# Xavier's 2012 40 page article - confusion



## orchidsimplicit (Dec 23, 2014)

Well, I've read and re-read this extensive article and boy do I have questions about what type of water to use and what fertilizer to use. 

I could sure use some explanation in these areas. 

Urea or not? What type of water to use, plain tap or RO what to add to the water? I currently use MSU for RO, but the article says DON'T USE IT. 

Help please.


----------



## Justin (Dec 23, 2014)

what is your tapwater like? Do you have a water report that shows hardness, TDS, Na, Ca, Mg, etc?

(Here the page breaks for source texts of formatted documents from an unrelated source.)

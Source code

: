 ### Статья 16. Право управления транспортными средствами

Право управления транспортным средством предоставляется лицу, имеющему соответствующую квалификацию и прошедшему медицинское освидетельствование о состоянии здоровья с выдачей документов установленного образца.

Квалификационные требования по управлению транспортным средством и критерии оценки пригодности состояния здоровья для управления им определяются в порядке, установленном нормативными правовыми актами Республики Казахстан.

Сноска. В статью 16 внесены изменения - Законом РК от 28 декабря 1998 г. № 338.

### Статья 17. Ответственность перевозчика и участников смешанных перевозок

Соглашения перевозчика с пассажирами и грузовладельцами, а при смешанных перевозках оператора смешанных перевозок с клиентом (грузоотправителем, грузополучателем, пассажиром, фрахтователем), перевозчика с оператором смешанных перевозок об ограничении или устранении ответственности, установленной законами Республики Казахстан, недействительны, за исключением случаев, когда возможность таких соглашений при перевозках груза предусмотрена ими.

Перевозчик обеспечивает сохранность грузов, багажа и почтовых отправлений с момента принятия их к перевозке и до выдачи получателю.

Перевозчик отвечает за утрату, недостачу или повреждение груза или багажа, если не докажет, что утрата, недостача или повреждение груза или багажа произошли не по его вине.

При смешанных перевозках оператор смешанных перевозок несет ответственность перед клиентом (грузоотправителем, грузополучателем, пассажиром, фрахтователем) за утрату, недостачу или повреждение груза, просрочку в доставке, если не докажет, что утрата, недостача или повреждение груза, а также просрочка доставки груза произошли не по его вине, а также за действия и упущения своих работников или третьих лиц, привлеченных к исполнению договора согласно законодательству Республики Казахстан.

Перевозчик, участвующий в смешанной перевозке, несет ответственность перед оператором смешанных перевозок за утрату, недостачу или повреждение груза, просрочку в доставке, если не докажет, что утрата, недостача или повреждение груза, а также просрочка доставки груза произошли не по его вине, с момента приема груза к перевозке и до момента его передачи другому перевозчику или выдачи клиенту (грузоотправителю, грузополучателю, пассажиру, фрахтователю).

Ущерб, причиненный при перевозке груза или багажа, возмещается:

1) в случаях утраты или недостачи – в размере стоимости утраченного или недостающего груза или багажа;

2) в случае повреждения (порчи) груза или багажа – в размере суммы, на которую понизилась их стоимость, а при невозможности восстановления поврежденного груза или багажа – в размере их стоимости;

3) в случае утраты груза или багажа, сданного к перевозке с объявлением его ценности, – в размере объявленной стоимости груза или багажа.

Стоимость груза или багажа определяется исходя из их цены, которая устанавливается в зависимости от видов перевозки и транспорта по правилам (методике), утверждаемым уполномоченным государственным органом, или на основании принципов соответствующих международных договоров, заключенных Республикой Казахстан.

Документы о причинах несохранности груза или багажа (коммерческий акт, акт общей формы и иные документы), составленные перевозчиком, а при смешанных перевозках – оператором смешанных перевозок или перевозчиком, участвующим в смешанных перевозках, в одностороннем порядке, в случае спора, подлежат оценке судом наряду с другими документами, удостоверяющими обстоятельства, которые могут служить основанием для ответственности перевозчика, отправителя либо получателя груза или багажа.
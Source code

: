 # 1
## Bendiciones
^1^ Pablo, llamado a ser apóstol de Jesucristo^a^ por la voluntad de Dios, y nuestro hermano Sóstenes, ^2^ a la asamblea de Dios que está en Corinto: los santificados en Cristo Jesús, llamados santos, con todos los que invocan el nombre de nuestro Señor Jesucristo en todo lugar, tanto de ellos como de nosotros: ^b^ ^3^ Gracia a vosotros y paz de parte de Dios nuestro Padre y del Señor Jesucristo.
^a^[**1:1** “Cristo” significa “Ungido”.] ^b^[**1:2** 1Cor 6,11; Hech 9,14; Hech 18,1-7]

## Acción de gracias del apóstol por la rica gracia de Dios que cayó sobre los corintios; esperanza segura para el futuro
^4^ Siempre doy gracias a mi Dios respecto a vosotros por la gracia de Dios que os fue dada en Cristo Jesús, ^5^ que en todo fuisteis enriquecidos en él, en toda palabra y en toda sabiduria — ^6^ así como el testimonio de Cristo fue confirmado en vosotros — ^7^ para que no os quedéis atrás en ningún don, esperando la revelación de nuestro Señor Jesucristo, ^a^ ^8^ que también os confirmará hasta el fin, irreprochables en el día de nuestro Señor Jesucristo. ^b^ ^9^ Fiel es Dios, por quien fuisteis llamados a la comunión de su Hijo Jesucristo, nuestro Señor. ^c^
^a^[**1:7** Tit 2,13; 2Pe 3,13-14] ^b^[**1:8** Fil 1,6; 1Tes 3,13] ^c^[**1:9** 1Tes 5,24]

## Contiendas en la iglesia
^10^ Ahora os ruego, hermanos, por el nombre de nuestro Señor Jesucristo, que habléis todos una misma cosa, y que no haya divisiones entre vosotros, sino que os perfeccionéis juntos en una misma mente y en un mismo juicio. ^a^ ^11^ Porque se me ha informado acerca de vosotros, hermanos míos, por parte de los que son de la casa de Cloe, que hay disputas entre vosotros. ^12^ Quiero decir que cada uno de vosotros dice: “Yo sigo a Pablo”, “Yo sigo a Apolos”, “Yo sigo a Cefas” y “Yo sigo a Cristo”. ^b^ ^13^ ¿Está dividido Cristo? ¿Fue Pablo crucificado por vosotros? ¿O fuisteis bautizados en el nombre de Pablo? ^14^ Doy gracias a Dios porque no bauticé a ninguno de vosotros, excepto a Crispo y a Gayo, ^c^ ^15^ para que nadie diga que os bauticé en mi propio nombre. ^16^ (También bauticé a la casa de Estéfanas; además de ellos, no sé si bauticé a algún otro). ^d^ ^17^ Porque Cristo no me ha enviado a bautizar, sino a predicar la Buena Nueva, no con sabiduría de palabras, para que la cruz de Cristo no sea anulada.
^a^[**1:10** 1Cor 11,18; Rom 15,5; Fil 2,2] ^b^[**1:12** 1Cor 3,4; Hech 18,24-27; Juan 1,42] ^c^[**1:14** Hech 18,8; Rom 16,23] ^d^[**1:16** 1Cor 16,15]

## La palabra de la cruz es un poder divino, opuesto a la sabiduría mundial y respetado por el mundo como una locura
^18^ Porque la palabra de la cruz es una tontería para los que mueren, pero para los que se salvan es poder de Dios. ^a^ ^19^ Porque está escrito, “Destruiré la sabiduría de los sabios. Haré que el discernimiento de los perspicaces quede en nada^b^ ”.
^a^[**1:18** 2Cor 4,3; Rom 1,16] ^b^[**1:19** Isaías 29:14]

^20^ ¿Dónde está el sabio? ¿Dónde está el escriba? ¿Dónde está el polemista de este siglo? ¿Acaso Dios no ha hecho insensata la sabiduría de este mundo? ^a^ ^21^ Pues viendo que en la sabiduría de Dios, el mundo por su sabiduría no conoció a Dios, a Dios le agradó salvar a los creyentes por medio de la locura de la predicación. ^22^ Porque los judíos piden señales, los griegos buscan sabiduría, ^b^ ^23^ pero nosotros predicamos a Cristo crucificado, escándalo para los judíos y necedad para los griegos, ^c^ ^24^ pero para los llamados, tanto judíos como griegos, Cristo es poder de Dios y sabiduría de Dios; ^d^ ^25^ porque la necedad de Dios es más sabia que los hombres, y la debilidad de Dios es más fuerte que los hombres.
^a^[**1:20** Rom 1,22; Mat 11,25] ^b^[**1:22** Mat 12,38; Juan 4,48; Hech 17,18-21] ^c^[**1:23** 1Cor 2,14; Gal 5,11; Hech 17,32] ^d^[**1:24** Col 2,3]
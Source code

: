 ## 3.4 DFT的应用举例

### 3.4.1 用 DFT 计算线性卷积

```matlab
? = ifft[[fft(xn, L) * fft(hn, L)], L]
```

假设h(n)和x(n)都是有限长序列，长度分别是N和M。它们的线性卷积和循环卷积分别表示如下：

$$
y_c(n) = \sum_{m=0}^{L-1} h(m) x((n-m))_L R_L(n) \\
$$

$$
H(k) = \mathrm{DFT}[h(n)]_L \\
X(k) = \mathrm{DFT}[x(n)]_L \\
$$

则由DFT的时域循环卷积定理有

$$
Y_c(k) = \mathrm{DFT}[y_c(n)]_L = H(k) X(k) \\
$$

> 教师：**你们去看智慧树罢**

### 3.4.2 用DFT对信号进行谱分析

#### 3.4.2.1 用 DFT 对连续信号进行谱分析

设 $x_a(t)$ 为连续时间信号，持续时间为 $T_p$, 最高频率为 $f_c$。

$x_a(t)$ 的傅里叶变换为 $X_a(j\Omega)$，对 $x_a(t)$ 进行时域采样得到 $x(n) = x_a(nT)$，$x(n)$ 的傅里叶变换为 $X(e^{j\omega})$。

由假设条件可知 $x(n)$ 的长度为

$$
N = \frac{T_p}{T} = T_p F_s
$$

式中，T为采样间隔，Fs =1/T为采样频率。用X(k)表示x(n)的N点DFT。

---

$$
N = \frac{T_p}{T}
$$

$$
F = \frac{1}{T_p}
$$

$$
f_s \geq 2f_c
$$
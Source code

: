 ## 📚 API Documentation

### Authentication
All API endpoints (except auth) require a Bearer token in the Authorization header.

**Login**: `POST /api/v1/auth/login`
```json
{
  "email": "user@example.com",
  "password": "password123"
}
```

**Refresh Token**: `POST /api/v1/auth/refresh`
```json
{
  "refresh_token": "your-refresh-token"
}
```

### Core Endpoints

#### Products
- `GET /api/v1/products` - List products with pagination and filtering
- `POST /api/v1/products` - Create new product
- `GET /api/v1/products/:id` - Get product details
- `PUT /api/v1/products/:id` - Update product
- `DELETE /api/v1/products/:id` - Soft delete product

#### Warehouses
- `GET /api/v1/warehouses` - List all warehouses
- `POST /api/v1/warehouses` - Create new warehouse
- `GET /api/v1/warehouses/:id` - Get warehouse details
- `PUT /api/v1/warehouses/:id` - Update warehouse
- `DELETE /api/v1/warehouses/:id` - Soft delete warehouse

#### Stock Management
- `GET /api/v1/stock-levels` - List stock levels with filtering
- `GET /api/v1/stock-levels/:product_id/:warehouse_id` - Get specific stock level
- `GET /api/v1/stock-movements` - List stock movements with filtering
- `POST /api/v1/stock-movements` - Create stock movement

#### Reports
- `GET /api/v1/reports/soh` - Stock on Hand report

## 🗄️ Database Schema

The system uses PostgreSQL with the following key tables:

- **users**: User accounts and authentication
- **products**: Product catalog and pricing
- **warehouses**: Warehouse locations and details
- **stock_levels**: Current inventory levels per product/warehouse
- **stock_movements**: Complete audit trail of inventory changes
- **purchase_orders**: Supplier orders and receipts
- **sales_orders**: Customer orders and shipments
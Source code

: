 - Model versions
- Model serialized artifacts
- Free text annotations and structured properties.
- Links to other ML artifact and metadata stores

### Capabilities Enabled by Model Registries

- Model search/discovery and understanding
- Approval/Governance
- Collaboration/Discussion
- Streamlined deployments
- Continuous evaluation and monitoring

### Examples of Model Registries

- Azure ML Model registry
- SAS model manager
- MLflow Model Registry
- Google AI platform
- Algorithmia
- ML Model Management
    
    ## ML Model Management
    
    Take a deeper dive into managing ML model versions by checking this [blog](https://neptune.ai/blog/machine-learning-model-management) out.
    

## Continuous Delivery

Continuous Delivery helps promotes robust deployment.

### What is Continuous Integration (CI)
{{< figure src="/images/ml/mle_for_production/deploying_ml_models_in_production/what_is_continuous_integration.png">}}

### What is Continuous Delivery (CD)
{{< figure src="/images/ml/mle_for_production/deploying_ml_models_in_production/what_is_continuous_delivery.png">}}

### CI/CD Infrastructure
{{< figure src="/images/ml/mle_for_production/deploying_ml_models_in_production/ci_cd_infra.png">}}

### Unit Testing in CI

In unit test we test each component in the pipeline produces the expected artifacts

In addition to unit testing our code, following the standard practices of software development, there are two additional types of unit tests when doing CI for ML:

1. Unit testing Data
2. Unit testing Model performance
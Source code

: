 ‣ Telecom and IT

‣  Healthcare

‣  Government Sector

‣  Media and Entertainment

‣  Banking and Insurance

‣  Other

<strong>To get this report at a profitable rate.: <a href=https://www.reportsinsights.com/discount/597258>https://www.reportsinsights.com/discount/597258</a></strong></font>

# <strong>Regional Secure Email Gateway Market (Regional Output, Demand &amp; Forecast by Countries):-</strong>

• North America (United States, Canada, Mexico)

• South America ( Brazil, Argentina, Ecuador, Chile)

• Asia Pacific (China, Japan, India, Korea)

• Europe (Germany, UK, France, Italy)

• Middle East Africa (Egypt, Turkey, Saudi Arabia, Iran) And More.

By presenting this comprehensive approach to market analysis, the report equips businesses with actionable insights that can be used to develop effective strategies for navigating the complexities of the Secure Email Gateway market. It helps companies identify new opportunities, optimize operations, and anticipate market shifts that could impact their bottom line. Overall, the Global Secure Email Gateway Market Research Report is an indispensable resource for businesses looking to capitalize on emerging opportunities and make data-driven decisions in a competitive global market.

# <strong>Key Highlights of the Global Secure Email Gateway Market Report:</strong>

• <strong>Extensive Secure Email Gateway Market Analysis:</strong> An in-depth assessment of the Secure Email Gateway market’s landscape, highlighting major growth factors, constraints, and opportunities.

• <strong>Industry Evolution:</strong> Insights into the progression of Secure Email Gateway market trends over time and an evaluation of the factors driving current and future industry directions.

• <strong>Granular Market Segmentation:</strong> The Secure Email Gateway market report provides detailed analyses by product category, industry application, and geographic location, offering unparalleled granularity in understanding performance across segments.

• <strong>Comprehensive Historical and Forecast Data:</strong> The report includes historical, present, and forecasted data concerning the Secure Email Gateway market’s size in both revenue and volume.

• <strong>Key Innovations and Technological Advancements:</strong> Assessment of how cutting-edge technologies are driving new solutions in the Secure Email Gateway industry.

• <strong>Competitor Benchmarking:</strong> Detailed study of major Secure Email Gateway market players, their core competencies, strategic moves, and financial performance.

If you can share those figures it would help.


----------



## ALToronto (Dec 23, 2014)

Can you post a link to the article?


----------



## mormodes (Dec 23, 2014)

This one?http://eurobodalla.org.au/fileadmin...012/Paphiopedilum_culture_and_propagation.pdf


----------



## orchidsimplicit (Dec 23, 2014)

ALToronto said:


> Can you post a link to the article?



http://eurobodalla.org.au/fileadmin/moruya/registrations/community/orchid/Perth_2012/Paphiopedilum_culture_and_propagation.pdf

This link should take you to the PDF file.


----------



## orchidsimplicit (Dec 23, 2014)

Hey mormodes you beat me to the punch


----------



## Bjorn (Dec 24, 2014)

As far as I understand, its a specially treated RO water in which boron is removed. His fertiliser composition does not contain urea but plenty of ammonium, which is more or less the same thing. Actually it is not but at least in my mixes the urea seem to decompose to ammonium pretty fast so more or less the same for me. Clear as mud?
Merry xmas btw!


----------



## gonewild (Dec 24, 2014)

orchidsimplicit said:


> Urea or not? What type of water to use, plain tap or RO what to add to the water? I currently use MSU for RO, but the article says DON'T USE IT.
> 
> Help please.



There is no such thing as *plain* tap water.
Every water source is uniquely different.
Comparing your tap water in IL to tap water in CA is like comparing beer and coke, both are liquids with stuff in them.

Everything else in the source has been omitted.